A fractured future: climate change in an age of fossil fuel abundance

Posted on 29 Nov 2013 in

Lord Browne of Madingley
(This commentary is based on a speech delivered at the London School of Economics and Political Science on 27 November 2013)

When I had been the chief executive of BP for only a couple of years, I broke ranks with the rest of the industry.

In 1997, I stood under a blazing Californian sun at Stanford University, and explained that BP:

  • acknowledged the risk posed by climate change;
  • accepted that it was a result of human activity;
  • and wanted to do something about it.

I was asked by other chief executives whether I had lost the plot.

The American Petroleum Institute accused BP of ‘leaving the church’.

And some NGOs accused us of ‘greenwash’, assuming that we were trying to distract attention from our core business.

Ten years later, in 2007, I stood in the same place and reaffirmed BP’s commitment to the fight against damaging climate change.

It was a matter of months before the beginning of the Great Recession, during which climate change seemed a more peripheral concern than ever.

That same year, production of shale gas in the United States would take off, turning North America from a major energy importer into a country considering the prospect of energy self-sufficiency, and postponing perhaps forever worries about peak oil or gas.

And just 4 days after that speech, I resigned from BP.

I said in 1997 that:

The time to consider the policy dimensions of climate change is not when the link between greenhouse gases and climate is conclusively proven but when the possibility cannot be discounted.

That time came for BP in 1997, and we started to take action.
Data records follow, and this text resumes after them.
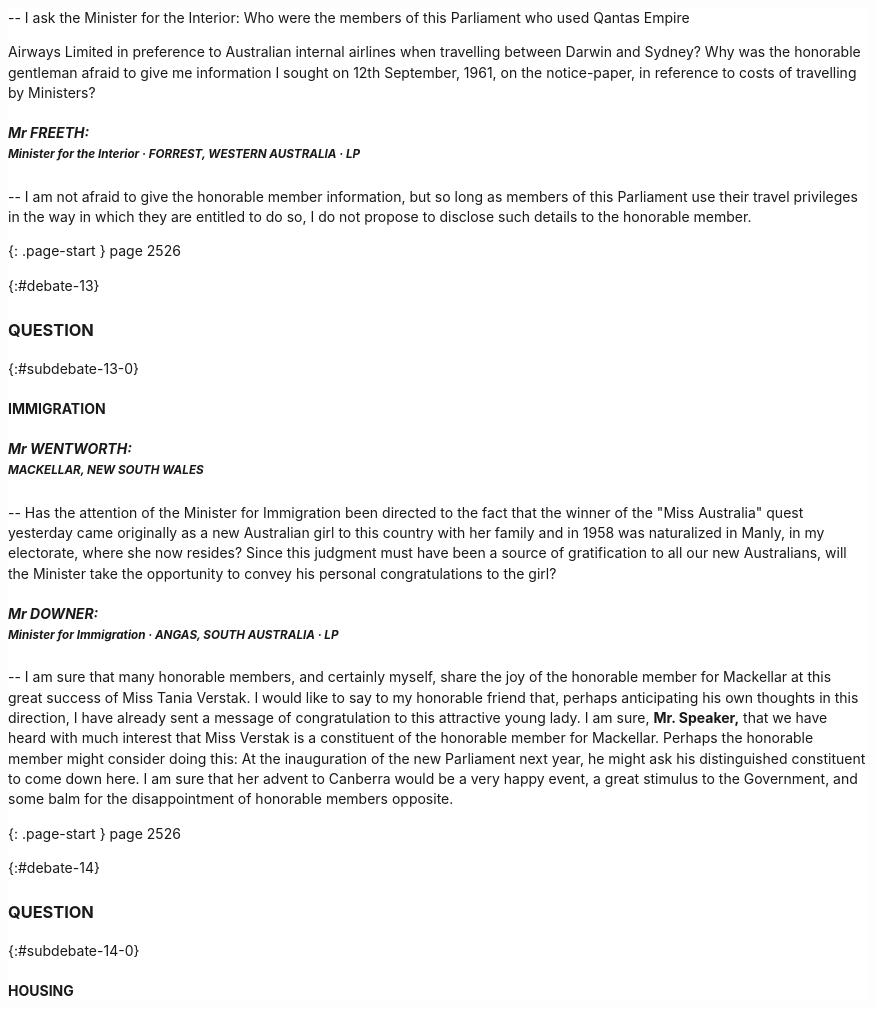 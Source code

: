 -- I ask the Minister for the Interior: Who were the members of this Parliament who used Qantas Empire 

Airways Limited in preference to Australian internal airlines when travelling between Darwin and Sydney? Why was the honorable gentleman afraid to give me information I sought on 12th September, 1961, on the notice-paper, in reference to costs of travelling by Ministers? 

##### Mr FREETH:<br><small class="text-muted">Minister for the Interior &middot; FORREST, WESTERN AUSTRALIA &middot; LP</small>

--  I am not afraid to give the honorable member information, but so long as members of this Parliament use their travel privileges in the way in which they are entitled to do so, I do not propose to disclose such details to the honorable member. 

{: .page-start }
page 2526

{:#debate-13}
### QUESTION

{:#subdebate-13-0}
#### IMMIGRATION

##### Mr WENTWORTH:<br><small class="text-muted">MACKELLAR, NEW SOUTH WALES</small>

-- Has the attention of the Minister for Immigration been directed to the fact that the winner of the "Miss Australia" quest yesterday came originally as a new Australian girl to this country with her family and in 1958 was naturalized in Manly, in my electorate, where she now resides? Since this judgment must have been a source of gratification to all our new Australians, will the Minister take the opportunity to convey his personal congratulations to the girl? 

##### Mr DOWNER:<br><small class="text-muted">Minister for Immigration &middot; ANGAS, SOUTH AUSTRALIA &middot; LP</small>

--  I am sure that many honorable members, and certainly myself, share the joy of the honorable member for Mackellar at this great success of Miss Tania Verstak. I would like to say to my honorable friend that, perhaps anticipating his own thoughts in this direction, I have already sent a message of congratulation to this attractive young lady. I am sure,  **Mr. Speaker,**  that we have heard with much interest that Miss Verstak is a constituent of the honorable member for Mackellar. Perhaps the honorable member might consider doing this: At the inauguration of the new Parliament next year, he might ask his distinguished constituent to come down here. I am sure that her advent to Canberra would be a very happy event, a great stimulus to the Government, and some balm for the disappointment of honorable members opposite. 

{: .page-start }
page 2526

{:#debate-14}
### QUESTION

{:#subdebate-14-0}
#### HOUSING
Some governments and businesses were already doing so, and by the time I reaffirmed BP’s commitment in 2007, climate change was a key concern for almost all private and public policymakers.

That has led to some remarkable successes.
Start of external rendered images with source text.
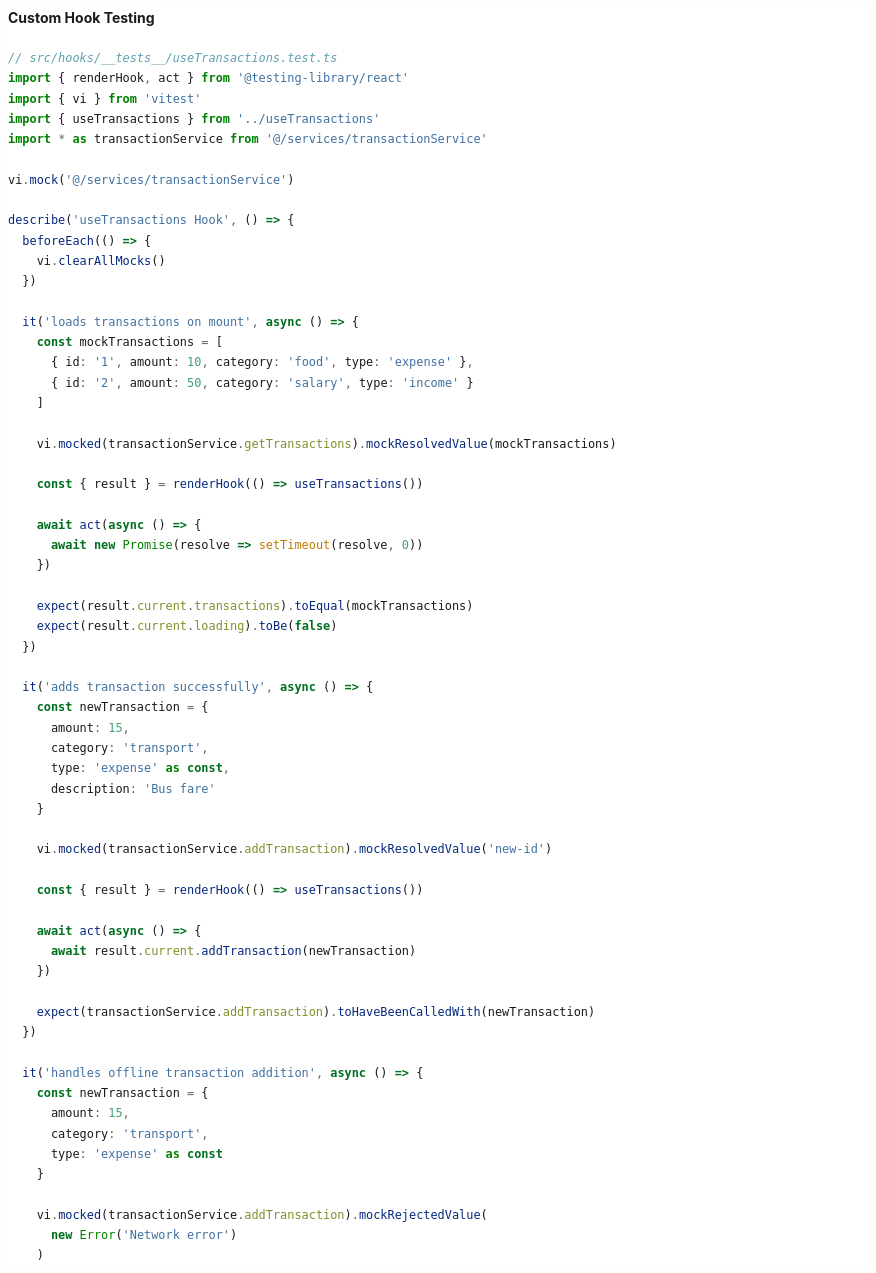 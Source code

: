 #### Custom Hook Testing
```typescript
// src/hooks/__tests__/useTransactions.test.ts
import { renderHook, act } from '@testing-library/react'
import { vi } from 'vitest'
import { useTransactions } from '../useTransactions'
import * as transactionService from '@/services/transactionService'

vi.mock('@/services/transactionService')

describe('useTransactions Hook', () => {
  beforeEach(() => {
    vi.clearAllMocks()
  })

  it('loads transactions on mount', async () => {
    const mockTransactions = [
      { id: '1', amount: 10, category: 'food', type: 'expense' },
      { id: '2', amount: 50, category: 'salary', type: 'income' }
    ]
    
    vi.mocked(transactionService.getTransactions).mockResolvedValue(mockTransactions)

    const { result } = renderHook(() => useTransactions())

    await act(async () => {
      await new Promise(resolve => setTimeout(resolve, 0))
    })

    expect(result.current.transactions).toEqual(mockTransactions)
    expect(result.current.loading).toBe(false)
  })

  it('adds transaction successfully', async () => {
    const newTransaction = { 
      amount: 15, 
      category: 'transport', 
      type: 'expense' as const,
      description: 'Bus fare'
    }
    
    vi.mocked(transactionService.addTransaction).mockResolvedValue('new-id')

    const { result } = renderHook(() => useTransactions())

    await act(async () => {
      await result.current.addTransaction(newTransaction)
    })

    expect(transactionService.addTransaction).toHaveBeenCalledWith(newTransaction)
  })

  it('handles offline transaction addition', async () => {
    const newTransaction = { 
      amount: 15, 
      category: 'transport', 
      type: 'expense' as const 
    }
    
    vi.mocked(transactionService.addTransaction).mockRejectedValue(
      new Error('Network error')
    )

```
When it comes to the science, the level of uncertainty about mankind’s influence on the climate is decreasing. Climate science will always be a study of probabilities, characterised by the scientist Stephen Schneider as ‘system science, not test tube science’.
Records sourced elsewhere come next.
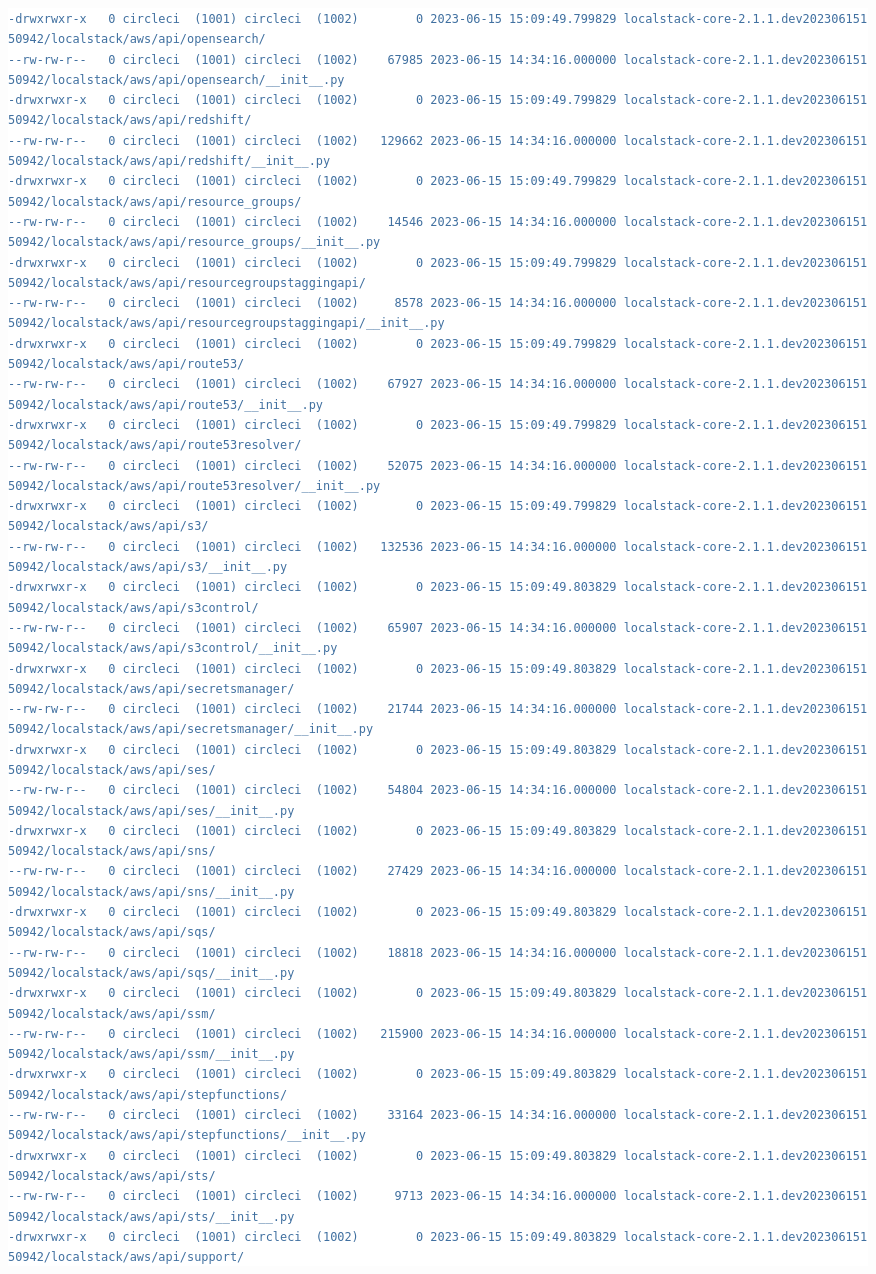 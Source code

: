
 ```diff
-drwxrwxr-x   0 circleci  (1001) circleci  (1002)        0 2023-06-15 15:09:49.799829 localstack-core-2.1.1.dev20230615150942/localstack/aws/api/opensearch/
--rw-rw-r--   0 circleci  (1001) circleci  (1002)    67985 2023-06-15 14:34:16.000000 localstack-core-2.1.1.dev20230615150942/localstack/aws/api/opensearch/__init__.py
-drwxrwxr-x   0 circleci  (1001) circleci  (1002)        0 2023-06-15 15:09:49.799829 localstack-core-2.1.1.dev20230615150942/localstack/aws/api/redshift/
--rw-rw-r--   0 circleci  (1001) circleci  (1002)   129662 2023-06-15 14:34:16.000000 localstack-core-2.1.1.dev20230615150942/localstack/aws/api/redshift/__init__.py
-drwxrwxr-x   0 circleci  (1001) circleci  (1002)        0 2023-06-15 15:09:49.799829 localstack-core-2.1.1.dev20230615150942/localstack/aws/api/resource_groups/
--rw-rw-r--   0 circleci  (1001) circleci  (1002)    14546 2023-06-15 14:34:16.000000 localstack-core-2.1.1.dev20230615150942/localstack/aws/api/resource_groups/__init__.py
-drwxrwxr-x   0 circleci  (1001) circleci  (1002)        0 2023-06-15 15:09:49.799829 localstack-core-2.1.1.dev20230615150942/localstack/aws/api/resourcegroupstaggingapi/
--rw-rw-r--   0 circleci  (1001) circleci  (1002)     8578 2023-06-15 14:34:16.000000 localstack-core-2.1.1.dev20230615150942/localstack/aws/api/resourcegroupstaggingapi/__init__.py
-drwxrwxr-x   0 circleci  (1001) circleci  (1002)        0 2023-06-15 15:09:49.799829 localstack-core-2.1.1.dev20230615150942/localstack/aws/api/route53/
--rw-rw-r--   0 circleci  (1001) circleci  (1002)    67927 2023-06-15 14:34:16.000000 localstack-core-2.1.1.dev20230615150942/localstack/aws/api/route53/__init__.py
-drwxrwxr-x   0 circleci  (1001) circleci  (1002)        0 2023-06-15 15:09:49.799829 localstack-core-2.1.1.dev20230615150942/localstack/aws/api/route53resolver/
--rw-rw-r--   0 circleci  (1001) circleci  (1002)    52075 2023-06-15 14:34:16.000000 localstack-core-2.1.1.dev20230615150942/localstack/aws/api/route53resolver/__init__.py
-drwxrwxr-x   0 circleci  (1001) circleci  (1002)        0 2023-06-15 15:09:49.799829 localstack-core-2.1.1.dev20230615150942/localstack/aws/api/s3/
--rw-rw-r--   0 circleci  (1001) circleci  (1002)   132536 2023-06-15 14:34:16.000000 localstack-core-2.1.1.dev20230615150942/localstack/aws/api/s3/__init__.py
-drwxrwxr-x   0 circleci  (1001) circleci  (1002)        0 2023-06-15 15:09:49.803829 localstack-core-2.1.1.dev20230615150942/localstack/aws/api/s3control/
--rw-rw-r--   0 circleci  (1001) circleci  (1002)    65907 2023-06-15 14:34:16.000000 localstack-core-2.1.1.dev20230615150942/localstack/aws/api/s3control/__init__.py
-drwxrwxr-x   0 circleci  (1001) circleci  (1002)        0 2023-06-15 15:09:49.803829 localstack-core-2.1.1.dev20230615150942/localstack/aws/api/secretsmanager/
--rw-rw-r--   0 circleci  (1001) circleci  (1002)    21744 2023-06-15 14:34:16.000000 localstack-core-2.1.1.dev20230615150942/localstack/aws/api/secretsmanager/__init__.py
-drwxrwxr-x   0 circleci  (1001) circleci  (1002)        0 2023-06-15 15:09:49.803829 localstack-core-2.1.1.dev20230615150942/localstack/aws/api/ses/
--rw-rw-r--   0 circleci  (1001) circleci  (1002)    54804 2023-06-15 14:34:16.000000 localstack-core-2.1.1.dev20230615150942/localstack/aws/api/ses/__init__.py
-drwxrwxr-x   0 circleci  (1001) circleci  (1002)        0 2023-06-15 15:09:49.803829 localstack-core-2.1.1.dev20230615150942/localstack/aws/api/sns/
--rw-rw-r--   0 circleci  (1001) circleci  (1002)    27429 2023-06-15 14:34:16.000000 localstack-core-2.1.1.dev20230615150942/localstack/aws/api/sns/__init__.py
-drwxrwxr-x   0 circleci  (1001) circleci  (1002)        0 2023-06-15 15:09:49.803829 localstack-core-2.1.1.dev20230615150942/localstack/aws/api/sqs/
--rw-rw-r--   0 circleci  (1001) circleci  (1002)    18818 2023-06-15 14:34:16.000000 localstack-core-2.1.1.dev20230615150942/localstack/aws/api/sqs/__init__.py
-drwxrwxr-x   0 circleci  (1001) circleci  (1002)        0 2023-06-15 15:09:49.803829 localstack-core-2.1.1.dev20230615150942/localstack/aws/api/ssm/
--rw-rw-r--   0 circleci  (1001) circleci  (1002)   215900 2023-06-15 14:34:16.000000 localstack-core-2.1.1.dev20230615150942/localstack/aws/api/ssm/__init__.py
-drwxrwxr-x   0 circleci  (1001) circleci  (1002)        0 2023-06-15 15:09:49.803829 localstack-core-2.1.1.dev20230615150942/localstack/aws/api/stepfunctions/
--rw-rw-r--   0 circleci  (1001) circleci  (1002)    33164 2023-06-15 14:34:16.000000 localstack-core-2.1.1.dev20230615150942/localstack/aws/api/stepfunctions/__init__.py
-drwxrwxr-x   0 circleci  (1001) circleci  (1002)        0 2023-06-15 15:09:49.803829 localstack-core-2.1.1.dev20230615150942/localstack/aws/api/sts/
--rw-rw-r--   0 circleci  (1001) circleci  (1002)     9713 2023-06-15 14:34:16.000000 localstack-core-2.1.1.dev20230615150942/localstack/aws/api/sts/__init__.py
-drwxrwxr-x   0 circleci  (1001) circleci  (1002)        0 2023-06-15 15:09:49.803829 localstack-core-2.1.1.dev20230615150942/localstack/aws/api/support/
```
But where the IPCC once talked about merely a discernible human influence on the climate, it now has enough evidence to identify clear human influences as the dominant cause of recent warming.

As our understanding of man-made climate change has improved, so have the low-carbon technologies which could provide the solutions. Biomass is now a practical alternative to coal; the cost of wind and solar technologies has fallen dramatically; and the energy intensity of the world’s GDP has continued to fall by an average of 1 per cent a year for the past two decades.

These improvements in science and technology have delivered measurable results. Global renewable energy capacity almost doubled over the 12 years that I was chief executive of BP, and it has more than doubled in the six years since I left. The growth in carbon dioxide emissions is slowing, and emissions in OECD countries are falling.

So our response to climate change has delivered real success.

But that success should not breed complacency. Global emissions are still rising, and concerns about the costs of decarbonisation are growing.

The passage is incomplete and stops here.